Sunday, December 10, 2023
HomeJob RetirementIs semi-retirement stressful? You bet—here’s what to do about it

Is semi-retirement stressful? You bet—here’s what to do about it

These days, my main gig, apart from my MoneySense Retired Money column, is keeping my website running. While “the Hub,” as many call it, is a commercial proposition, for me, it is also fun and creative and, I like to think, it provides a public service. Sometimes I write for fun rather than for money. In fact, that’s how this column began. In the course of chatting with an understanding editor, I learned that to some extent we both shared the philosophy of “Minimize stress, don’t maximize revenue.” 
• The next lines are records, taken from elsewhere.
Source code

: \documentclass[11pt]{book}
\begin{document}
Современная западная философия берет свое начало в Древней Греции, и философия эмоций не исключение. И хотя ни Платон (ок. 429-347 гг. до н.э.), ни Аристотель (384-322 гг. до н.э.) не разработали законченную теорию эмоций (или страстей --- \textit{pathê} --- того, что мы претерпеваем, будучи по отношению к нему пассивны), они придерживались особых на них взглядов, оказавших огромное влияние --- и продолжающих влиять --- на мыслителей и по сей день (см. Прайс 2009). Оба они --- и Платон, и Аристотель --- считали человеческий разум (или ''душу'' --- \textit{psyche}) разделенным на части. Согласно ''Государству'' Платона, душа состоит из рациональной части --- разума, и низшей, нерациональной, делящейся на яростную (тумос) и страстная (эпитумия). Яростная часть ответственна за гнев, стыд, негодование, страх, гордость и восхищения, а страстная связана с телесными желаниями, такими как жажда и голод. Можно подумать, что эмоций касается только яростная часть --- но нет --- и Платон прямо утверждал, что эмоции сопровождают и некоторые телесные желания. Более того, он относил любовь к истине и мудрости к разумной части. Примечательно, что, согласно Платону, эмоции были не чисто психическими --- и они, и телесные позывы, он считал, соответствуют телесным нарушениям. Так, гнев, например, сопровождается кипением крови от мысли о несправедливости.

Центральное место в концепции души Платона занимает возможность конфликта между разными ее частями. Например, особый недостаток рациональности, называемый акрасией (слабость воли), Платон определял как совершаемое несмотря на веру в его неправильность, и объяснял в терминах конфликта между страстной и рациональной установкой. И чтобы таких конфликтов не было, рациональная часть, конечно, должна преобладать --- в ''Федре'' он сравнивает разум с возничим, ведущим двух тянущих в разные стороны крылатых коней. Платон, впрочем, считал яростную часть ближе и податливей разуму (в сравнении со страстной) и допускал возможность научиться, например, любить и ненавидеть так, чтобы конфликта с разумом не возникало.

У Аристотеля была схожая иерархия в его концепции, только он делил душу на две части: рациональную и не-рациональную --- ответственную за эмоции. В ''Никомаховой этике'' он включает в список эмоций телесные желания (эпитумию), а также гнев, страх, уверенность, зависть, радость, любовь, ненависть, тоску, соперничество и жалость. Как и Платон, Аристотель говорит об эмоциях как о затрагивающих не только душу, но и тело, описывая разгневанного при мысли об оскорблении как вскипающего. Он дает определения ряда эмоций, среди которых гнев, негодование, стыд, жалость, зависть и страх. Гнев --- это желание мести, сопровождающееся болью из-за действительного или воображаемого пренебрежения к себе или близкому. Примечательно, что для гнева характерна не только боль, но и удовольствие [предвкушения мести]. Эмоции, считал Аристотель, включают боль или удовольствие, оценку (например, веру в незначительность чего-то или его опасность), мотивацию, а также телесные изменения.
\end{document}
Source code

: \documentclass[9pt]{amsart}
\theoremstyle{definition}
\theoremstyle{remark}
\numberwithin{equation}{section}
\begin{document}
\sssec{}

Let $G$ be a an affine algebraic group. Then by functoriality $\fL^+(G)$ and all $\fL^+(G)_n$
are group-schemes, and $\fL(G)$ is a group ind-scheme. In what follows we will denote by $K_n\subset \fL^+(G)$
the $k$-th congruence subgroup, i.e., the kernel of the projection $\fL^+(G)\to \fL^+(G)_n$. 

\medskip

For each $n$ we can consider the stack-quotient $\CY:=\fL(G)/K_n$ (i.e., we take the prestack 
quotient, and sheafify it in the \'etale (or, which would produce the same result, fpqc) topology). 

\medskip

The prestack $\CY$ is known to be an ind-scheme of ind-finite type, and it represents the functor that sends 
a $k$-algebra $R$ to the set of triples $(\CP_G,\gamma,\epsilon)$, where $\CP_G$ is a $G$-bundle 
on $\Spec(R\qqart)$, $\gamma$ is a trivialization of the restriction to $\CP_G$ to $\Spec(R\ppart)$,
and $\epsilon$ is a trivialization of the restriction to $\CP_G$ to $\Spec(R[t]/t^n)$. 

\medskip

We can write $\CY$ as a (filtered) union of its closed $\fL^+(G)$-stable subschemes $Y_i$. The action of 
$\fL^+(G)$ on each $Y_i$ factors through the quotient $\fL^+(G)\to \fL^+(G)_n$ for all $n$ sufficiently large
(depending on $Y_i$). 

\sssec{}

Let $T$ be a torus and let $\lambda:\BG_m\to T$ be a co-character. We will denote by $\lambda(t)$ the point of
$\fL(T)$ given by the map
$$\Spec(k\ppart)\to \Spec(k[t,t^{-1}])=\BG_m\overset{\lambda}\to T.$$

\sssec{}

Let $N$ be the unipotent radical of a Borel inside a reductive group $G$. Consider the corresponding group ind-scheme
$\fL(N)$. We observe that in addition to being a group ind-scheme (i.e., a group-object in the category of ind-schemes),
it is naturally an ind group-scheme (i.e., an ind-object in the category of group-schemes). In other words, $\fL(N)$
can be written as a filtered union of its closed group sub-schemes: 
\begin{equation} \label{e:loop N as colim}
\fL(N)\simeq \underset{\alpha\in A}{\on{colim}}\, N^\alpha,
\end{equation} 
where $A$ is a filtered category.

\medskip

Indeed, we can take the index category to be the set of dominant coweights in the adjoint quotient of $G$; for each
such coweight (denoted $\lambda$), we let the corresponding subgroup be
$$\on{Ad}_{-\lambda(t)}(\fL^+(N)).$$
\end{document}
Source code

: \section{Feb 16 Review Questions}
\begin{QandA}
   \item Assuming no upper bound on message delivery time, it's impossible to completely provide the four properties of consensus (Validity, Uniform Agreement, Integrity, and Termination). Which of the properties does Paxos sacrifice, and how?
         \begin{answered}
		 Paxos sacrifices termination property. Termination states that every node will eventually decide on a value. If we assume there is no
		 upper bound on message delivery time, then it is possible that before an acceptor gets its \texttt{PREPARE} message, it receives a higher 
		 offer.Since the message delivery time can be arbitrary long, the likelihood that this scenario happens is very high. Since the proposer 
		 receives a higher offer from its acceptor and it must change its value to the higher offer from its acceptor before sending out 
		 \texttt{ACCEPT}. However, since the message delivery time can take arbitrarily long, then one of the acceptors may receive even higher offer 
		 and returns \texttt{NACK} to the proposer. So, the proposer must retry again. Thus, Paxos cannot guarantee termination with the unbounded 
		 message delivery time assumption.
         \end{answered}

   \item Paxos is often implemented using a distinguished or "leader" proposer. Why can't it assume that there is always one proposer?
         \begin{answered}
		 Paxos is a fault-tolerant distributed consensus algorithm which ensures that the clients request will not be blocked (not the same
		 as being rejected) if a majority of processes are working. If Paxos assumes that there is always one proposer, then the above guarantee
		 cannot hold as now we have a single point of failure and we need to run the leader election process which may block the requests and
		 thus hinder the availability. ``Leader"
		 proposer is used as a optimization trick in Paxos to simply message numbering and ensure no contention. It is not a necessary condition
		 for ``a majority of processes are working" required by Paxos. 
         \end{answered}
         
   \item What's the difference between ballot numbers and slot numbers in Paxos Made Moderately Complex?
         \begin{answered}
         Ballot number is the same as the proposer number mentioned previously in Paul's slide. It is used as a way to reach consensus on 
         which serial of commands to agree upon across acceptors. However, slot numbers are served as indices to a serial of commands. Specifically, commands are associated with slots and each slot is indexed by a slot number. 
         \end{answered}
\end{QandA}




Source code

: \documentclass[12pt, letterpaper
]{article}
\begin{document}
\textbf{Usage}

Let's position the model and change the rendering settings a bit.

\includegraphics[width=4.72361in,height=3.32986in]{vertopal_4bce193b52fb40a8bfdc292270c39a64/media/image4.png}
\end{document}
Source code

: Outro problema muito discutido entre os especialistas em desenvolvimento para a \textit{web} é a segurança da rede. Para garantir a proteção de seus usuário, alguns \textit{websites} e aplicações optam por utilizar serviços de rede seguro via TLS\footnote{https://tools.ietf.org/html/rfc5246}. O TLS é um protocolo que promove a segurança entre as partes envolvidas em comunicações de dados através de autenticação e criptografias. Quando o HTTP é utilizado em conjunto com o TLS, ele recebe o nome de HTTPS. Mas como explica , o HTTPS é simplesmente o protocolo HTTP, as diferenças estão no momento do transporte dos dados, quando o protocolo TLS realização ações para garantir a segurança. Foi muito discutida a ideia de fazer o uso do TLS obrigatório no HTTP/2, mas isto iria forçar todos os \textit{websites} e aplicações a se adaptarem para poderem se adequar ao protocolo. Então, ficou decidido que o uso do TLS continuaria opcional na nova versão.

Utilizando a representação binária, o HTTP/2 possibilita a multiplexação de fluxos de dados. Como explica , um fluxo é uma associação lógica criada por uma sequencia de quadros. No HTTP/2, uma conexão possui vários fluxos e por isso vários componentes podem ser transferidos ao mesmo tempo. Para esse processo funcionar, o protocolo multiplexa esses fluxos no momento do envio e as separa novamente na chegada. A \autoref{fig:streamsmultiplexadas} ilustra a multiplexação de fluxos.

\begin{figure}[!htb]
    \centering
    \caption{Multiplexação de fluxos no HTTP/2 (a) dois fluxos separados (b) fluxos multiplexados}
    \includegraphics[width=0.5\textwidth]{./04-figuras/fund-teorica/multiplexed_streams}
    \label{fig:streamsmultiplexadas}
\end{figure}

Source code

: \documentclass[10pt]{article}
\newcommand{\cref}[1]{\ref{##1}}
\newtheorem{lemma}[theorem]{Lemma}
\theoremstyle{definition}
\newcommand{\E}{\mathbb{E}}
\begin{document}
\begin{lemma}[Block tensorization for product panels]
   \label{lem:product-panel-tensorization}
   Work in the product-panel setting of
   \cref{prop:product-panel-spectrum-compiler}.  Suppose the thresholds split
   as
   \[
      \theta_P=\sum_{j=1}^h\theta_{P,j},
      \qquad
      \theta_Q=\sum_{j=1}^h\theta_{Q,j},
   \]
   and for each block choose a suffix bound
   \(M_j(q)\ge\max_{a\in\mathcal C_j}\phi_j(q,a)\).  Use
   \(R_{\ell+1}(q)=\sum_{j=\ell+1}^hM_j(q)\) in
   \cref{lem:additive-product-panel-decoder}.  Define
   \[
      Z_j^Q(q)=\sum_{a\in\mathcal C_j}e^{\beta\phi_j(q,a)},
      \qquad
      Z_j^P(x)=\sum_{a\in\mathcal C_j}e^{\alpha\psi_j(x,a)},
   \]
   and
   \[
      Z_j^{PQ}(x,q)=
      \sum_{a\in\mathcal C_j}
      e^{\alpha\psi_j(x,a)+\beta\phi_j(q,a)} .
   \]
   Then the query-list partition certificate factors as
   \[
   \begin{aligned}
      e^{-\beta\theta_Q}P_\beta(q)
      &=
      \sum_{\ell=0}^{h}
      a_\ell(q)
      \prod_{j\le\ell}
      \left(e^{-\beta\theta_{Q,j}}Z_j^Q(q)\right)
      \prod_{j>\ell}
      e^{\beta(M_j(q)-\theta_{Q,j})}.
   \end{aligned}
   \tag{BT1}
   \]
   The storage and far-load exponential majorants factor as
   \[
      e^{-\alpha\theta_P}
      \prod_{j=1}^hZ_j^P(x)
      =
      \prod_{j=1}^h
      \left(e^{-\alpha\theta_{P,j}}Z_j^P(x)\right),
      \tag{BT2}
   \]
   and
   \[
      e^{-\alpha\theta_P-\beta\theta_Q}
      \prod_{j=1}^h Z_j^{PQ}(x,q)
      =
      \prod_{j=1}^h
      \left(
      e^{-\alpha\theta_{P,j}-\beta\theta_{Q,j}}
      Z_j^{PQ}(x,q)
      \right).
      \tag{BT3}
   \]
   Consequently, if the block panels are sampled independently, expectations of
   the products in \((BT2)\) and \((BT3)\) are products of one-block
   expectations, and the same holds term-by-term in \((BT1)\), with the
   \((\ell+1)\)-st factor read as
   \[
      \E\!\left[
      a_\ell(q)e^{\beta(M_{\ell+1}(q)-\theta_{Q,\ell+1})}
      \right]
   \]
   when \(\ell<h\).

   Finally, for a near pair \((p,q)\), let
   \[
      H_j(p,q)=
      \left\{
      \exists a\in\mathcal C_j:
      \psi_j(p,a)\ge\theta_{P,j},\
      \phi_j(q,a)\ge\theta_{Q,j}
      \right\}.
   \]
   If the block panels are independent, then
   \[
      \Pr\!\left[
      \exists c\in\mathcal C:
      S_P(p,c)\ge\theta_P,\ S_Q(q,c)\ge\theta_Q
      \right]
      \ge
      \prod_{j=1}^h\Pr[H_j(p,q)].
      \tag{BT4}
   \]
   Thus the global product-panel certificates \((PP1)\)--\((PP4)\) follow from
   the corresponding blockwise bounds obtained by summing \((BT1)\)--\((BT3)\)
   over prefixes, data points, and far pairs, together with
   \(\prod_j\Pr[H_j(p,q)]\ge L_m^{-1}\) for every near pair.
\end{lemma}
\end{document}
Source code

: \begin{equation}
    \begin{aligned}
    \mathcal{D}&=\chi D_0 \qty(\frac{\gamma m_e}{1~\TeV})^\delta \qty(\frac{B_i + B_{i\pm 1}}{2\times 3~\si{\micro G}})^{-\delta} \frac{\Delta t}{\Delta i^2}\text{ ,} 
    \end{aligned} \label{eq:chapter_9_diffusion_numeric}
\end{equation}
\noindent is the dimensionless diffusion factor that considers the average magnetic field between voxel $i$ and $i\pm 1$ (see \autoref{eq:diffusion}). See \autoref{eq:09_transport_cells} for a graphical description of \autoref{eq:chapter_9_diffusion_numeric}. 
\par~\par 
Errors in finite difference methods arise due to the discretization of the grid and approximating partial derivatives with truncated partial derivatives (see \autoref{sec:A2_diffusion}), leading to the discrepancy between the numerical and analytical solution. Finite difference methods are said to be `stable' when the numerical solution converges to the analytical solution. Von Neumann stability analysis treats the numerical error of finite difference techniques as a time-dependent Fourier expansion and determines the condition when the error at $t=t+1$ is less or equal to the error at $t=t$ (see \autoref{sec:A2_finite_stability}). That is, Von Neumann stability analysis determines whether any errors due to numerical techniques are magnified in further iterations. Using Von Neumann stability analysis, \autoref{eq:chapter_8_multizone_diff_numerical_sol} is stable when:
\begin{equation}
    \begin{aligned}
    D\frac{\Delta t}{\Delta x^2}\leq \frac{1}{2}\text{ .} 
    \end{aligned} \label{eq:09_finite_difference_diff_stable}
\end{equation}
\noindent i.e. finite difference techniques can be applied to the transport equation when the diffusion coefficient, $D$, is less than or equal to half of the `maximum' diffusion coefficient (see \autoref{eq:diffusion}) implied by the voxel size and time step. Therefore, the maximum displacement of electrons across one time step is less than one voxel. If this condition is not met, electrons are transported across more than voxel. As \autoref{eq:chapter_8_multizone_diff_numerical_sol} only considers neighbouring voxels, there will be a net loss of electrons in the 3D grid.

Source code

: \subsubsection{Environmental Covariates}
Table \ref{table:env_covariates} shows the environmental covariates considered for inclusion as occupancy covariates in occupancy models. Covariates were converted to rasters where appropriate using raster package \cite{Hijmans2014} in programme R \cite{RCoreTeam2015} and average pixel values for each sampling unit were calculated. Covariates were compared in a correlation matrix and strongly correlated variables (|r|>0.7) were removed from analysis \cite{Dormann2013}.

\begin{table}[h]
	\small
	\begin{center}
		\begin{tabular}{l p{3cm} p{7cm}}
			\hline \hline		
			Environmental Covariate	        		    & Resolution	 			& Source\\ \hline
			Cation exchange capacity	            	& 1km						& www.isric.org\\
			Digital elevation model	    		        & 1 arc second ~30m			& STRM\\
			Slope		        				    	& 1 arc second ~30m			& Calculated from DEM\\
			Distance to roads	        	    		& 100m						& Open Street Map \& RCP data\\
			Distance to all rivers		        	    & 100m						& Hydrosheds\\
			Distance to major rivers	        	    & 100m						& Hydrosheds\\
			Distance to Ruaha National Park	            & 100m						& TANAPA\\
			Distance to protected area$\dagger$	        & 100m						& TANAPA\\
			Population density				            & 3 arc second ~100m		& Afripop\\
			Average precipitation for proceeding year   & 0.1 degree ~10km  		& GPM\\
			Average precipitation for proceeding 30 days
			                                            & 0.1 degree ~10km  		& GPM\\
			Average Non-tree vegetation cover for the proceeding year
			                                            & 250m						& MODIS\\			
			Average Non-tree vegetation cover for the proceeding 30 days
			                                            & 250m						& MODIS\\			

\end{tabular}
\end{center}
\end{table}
Off the top of my head, I wrote a draft—just for fun—to see if the topic was meaty enough for a column. It easily met the allotted word count, even without the usual process of sprinkling in commentary from various experts, which told me there was indeed “a column there.” 

Those familiar with the Hub may know I aim to publish something every business day, 52 weeks a year. I blog under my own name once or twice a week, and the rest of the content is generated by guest authors or sponsors. And this summer I’ve started to experiment with running just four blog posts per week. 

“Whoa,” you say? That doesn’t sound like retirement—semi- or otherwise, you say? 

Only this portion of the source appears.